---
title: "How to Speed Up Pandas? Performance Optimization Techniques for Data Analysis"
description: "Performance optimization techniques for pandas DataFrames"
author: "Bartosz Mikulski"
author_bio: "Principal AI Engineer & MLOps Architect. I bridge the gap between \"it works in a notebook\" and \"it works for 200 million users.\""
author_url: https://mikulskibartosz.name
author_linkedin: https://www.linkedin.com/in/mikulskibartosz/
author_github: https://github.com/mikulskibartosz
canonical_url: https://mikulskibartosz.name/how-to-speed-up-pandas
---

Update from 2025: Just use [Polars](https://pola.rs/) instead of Pandas.

The Pandas library uses only one core to run the operations, so there is a tremendous opportunity to speed it up even if you continue running the code on a single machine. This blog post lists three libraries you may want to try when you need your Pandas code to run faster.

## Modin

[Modin](https://github.com/modin-project/modin) speeds up Pandas operations by running them on all available CPU cores. Modin re-implements (almost) all of the Pandas functions to vectorize them and distribute them across the CPUs. Because of that, the API does not change, and all we need to do is:

```python
import modin.pandas as pd
```

Of course, some Pandas functions are not implemented yet, but the authors promise around 90% API coverage.

## Swifter

[Swifter](https://github.com/jmcarpenter2/swifter) improves only one Pandas function: the `apply` function, but it makes a huge difference when you use that function. Instead of using a loop to iterate over the content of the DataFrame, it supports three methods of parallelization. It can either run the code on a Dask cluster, use Modin to vectorize operations or run a custom vectorization.

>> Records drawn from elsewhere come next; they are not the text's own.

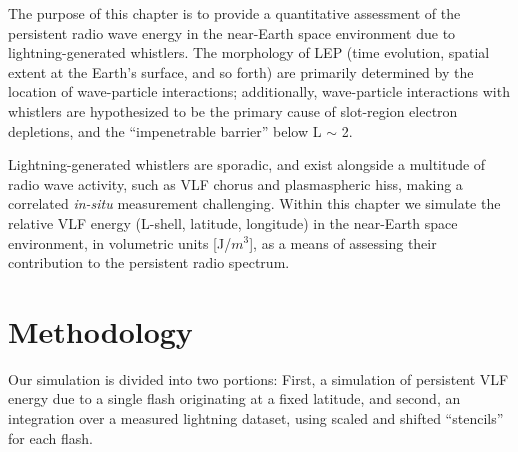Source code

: The purpose of this chapter is to provide a quantitative assessment of the persistent radio wave energy in the near-Earth space environment due to lightning-generated whistlers. The morphology of LEP (time evolution, spatial extent at the Earth's surface, and so forth) are primarily determined by the location of wave-particle interactions; additionally, wave-particle interactions with whistlers are hypothesized to be the primary cause of slot-region electron depletions, and the ``impenetrable barrier'' below L $\sim$ 2.

Lightning-generated whistlers are sporadic, and exist alongside a multitude of radio wave activity, such as VLF chorus and plasmaspheric hiss, making a correlated \emph{in-situ} measurement challenging. Within this chapter we simulate the relative VLF energy (L-shell, latitude, longitude) in the near-Earth space environment, in volumetric units [J/$m^3$], as a means of assessing their contribution to the persistent radio spectrum.


\section{Methodology}
Our simulation is divided into two portions: First, a simulation of persistent VLF energy due to a single flash originating at a fixed latitude, and second, an integration over a measured lightning dataset, using scaled and shifted ``stencils'' for each flash.

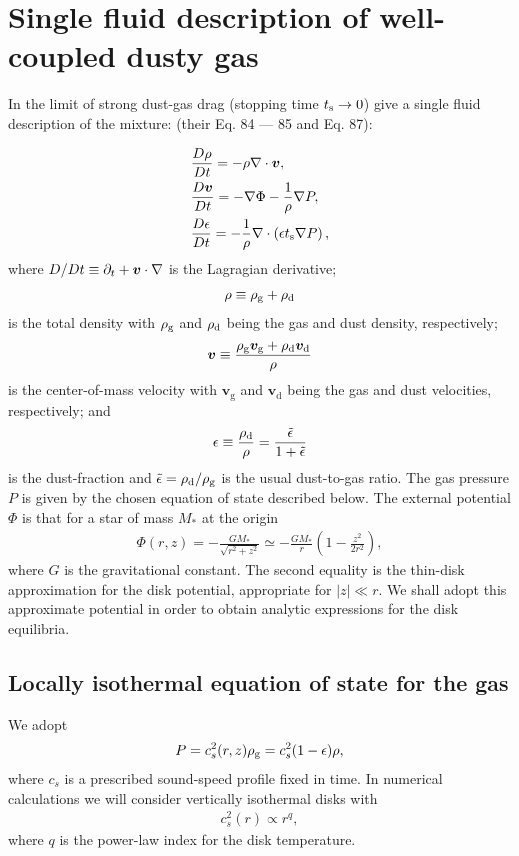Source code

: \section{Single fluid description of well-coupled dusty gas}\label{setup} 
In the limit of strong dust-gas drag (stopping time $t_\mathrm{s}\to 0$) 
\cite{laibe14} give a single fluid description of the mixture:  
(their Eq. 84 --- 85 and Eq. 87): 

\begin{align}
  &\frac{D\rho}{Dt} = -\rho\nabla\cdot\bm{v}, \label{masseq}\\ 
  &\frac{D\bm{v}}{Dt} = - \nabla\Phi - \frac{1}{\rho}\nabla
  P, \label{momeq}\\ 
  &\frac{D\epsilon}{Dt} = -\frac{1}{\rho} \nabla \cdot \left(\epsilon 
  t_\mathrm{s} \nabla P \right),\label{dusteq}  
\end{align}
where $D/Dt \equiv \partial_t + \bm{v}\cdot\nabla$ is the Lagragian
derivative; 
\begin{align}
  \rho \equiv \rho_\mathrm{g} + \rho_\mathrm{d}
\end{align}
is the total density with $\rho_\mathrm{g}$ and $\rho_\mathrm{d}$ being the gas and dust
density, respectively; 
\begin{align}
  \bm{v} \equiv \frac{\rho_\mathrm{g}\bm{v}_\mathrm{g} + 
    \rho_\mathrm{d}\bm{v}_\mathrm{d}}{\rho}
\end{align}
is the center-of-mass velocity with $\bm{v}_\mathrm{g}$ and
$\bm{v}_\mathrm{d}$ being the gas and dust velocities, respectively; 
and 
\begin{align}
  \epsilon \equiv \frac{\rho_\mathrm{d}}{\rho}  = \frac{\tilde{\epsilon}}{1+\tilde{\epsilon}} 
\end{align}
is the dust-fraction and $\tilde{\epsilon}=\rho_\mathrm{d}/\rho_\mathrm{g}$ is the usual
dust-to-gas ratio. The gas pressure $P$ is given by the chosen 
equation of state described below. The external potential $\Phi$ is
that for a star of mass $M_*$ at the origin 
\begin{align}\label{thin_disk_potential}
  \Phi(r,z) =-\frac{GM_*}{\sqrt{r^2 + z^2}}\simeq
  -\frac{GM_*}{r}\left(1 - \frac{z^2}{2r^2}\right), 
\end{align}
where $G$ is the gravitational constant. The second equality is the 
thin-disk approximation for the disk potential, appropriate for
$|z|\ll r$. We shall adopt this approximate potential in order to
obtain analytic expressions for the disk equilibria.  


\subsection{Locally isothermal equation of state for the gas} 
We adopt 
\begin{align}\label{eos}
  P = c_s^2(r,z)\rho_\mathrm{g} = c_s^{2}(1 - \epsilon)\rho,   
\end{align}
where $c_s$ is a prescribed sound-speed profile fixed in time.  
In numerical calculations we will consider vertically  
isothermal disks with 
\begin{align}
  c_s^2(r) \propto r^{q},
\end{align}
where $q$ is the power-law index for the disk temperature. 

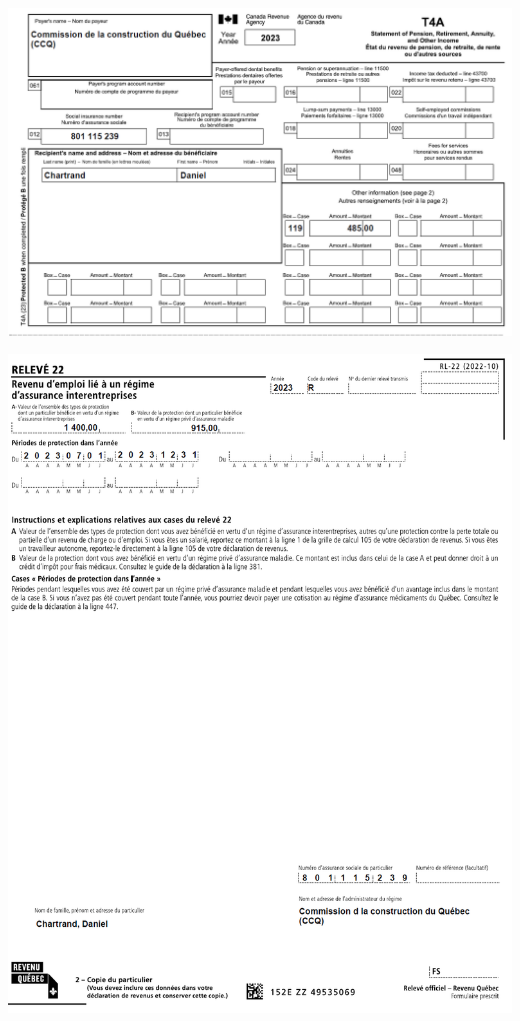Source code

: \noindent
\includegraphics[width=\textwidth]{probleme/chapitre-2/T4A-CCQ.png}

\noindent
\includegraphics[width=\textwidth]{probleme/chapitre-2/RL22-CCQ.png}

The setup is quite simple:

```python
import pandas as pd
# or
import modin.pandas as pd

import swifter
```

## Dask

Finally, we can run a separate cluster to execute the code. In [Dask](https://docs.dask.org/en/latest/), the setup is not trivial anymore because it requires installing the cluster and a few modifications in the application code. However, it may be worth the effort because we can always scale up the cluster to get better results.

Of course, **if you try to speed up processing a small amount of data (small = fits in memory on a laptop), Dask will not help you**. The overhead of parallelizing the tasks will most likely lead to a longer processing time than running the same code on a laptop.